Because the mean is zero, the variance is given by the integral

$\operatorname{Var}(Z)=\int_{-\infty}^{\infty} z^{2} \phi(z) d z$

We showed above while finding the second derivative of $\phi(z)$ that

$\phi^{\prime \prime}(z)=\phi(z)\left(z^{2}-1\right)$

and rearranging, $z^{2} \phi(z)=\phi^{\prime \prime}(z)+\phi(z)$

Hence $\operatorname{Var}(Z)=\int_{-\infty}^{\infty} z^{2} \phi(z) d z$

$=\int_{-\infty}^{\infty} \phi^{\prime \prime}(z) d z+\int_{-\infty}^{\infty} \phi(z) d z$

$=\left[\phi^{\prime}(z)\right]_{-\infty}^{\infty}+\int_{-\infty}^{\infty} \phi(z) d z$

$=0+1$

$=1$

The first integral above is zero, because the integrand $\phi^{\prime}(z)=-z \phi(z)$ is odd, as we saw before.

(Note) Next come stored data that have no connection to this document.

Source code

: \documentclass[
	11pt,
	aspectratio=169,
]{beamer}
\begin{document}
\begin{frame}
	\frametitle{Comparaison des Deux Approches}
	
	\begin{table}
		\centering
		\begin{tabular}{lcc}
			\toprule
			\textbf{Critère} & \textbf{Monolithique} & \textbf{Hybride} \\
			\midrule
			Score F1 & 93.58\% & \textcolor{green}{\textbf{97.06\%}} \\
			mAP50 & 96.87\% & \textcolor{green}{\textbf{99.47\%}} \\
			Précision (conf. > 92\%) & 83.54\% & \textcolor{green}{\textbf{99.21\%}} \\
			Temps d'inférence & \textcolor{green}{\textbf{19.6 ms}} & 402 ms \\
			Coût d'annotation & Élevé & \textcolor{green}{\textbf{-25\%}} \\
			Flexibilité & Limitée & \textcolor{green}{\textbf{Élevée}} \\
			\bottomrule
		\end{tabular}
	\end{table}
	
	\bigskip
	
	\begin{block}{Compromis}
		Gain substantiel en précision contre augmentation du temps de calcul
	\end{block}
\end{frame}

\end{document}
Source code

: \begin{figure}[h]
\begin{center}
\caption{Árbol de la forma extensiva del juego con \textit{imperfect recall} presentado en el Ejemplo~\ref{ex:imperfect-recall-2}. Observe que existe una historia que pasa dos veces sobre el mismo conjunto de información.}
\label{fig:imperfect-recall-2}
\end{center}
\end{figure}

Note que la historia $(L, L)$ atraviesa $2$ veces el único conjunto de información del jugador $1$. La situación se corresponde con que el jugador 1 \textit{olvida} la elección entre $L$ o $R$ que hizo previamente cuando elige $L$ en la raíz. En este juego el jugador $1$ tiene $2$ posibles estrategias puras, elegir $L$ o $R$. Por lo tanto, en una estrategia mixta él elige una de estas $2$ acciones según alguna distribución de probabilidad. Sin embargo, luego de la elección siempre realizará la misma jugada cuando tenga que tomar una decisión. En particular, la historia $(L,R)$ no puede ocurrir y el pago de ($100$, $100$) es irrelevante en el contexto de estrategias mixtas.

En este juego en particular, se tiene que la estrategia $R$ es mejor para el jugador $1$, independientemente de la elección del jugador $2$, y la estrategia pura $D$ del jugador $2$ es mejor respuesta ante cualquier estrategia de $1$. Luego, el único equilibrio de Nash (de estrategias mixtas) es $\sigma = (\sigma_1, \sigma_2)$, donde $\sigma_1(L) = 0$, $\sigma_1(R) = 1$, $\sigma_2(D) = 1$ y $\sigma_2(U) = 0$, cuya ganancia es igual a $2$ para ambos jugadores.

The second integral above is 1 because $\phi(z)$ is a probability density function.

The only part that I don't understand is the 3rd last line, where they say that $\left[\phi^{\prime}(z)\right]_{-\infty}^{\infty}=0$

Because indeed $\phi^{\prime}(z)=-z \phi(z)$, so

$\left[\phi^{\prime}(z)\right]_{-\infty}^{\infty}$

$=\left[-z \phi(z)\right]_{-\infty}^{\infty}$

$=-\{\infty \phi(\infty)+\infty \phi(-\infty)\}$

$=-(\infty \times 0+\infty \times 0)$ which we can't say is equal to zero, right?

I think what the textbook is trying to say is that since the integrand $\phi^{\prime}(z)=-z \phi(z)$ is odd, $\int_{-\infty}^{\infty} \phi^{\prime}(z) d z=0$, but clearly the integrand is $\phi^{\prime \prime}(z)$ not $\phi^{ \prime}(z)$, and $\phi^{\prime \prime}(z)$ which is equal to $(z^2-1)\phi(z)$ is not odd.

Please let me know if I am missing something here.. And if the textbook is wrong, is there another way to prove the variance of the standard normal distribution using high school level mathematics only? (I had a look around here and saw the use of Gamma function, which I don't know what it is..)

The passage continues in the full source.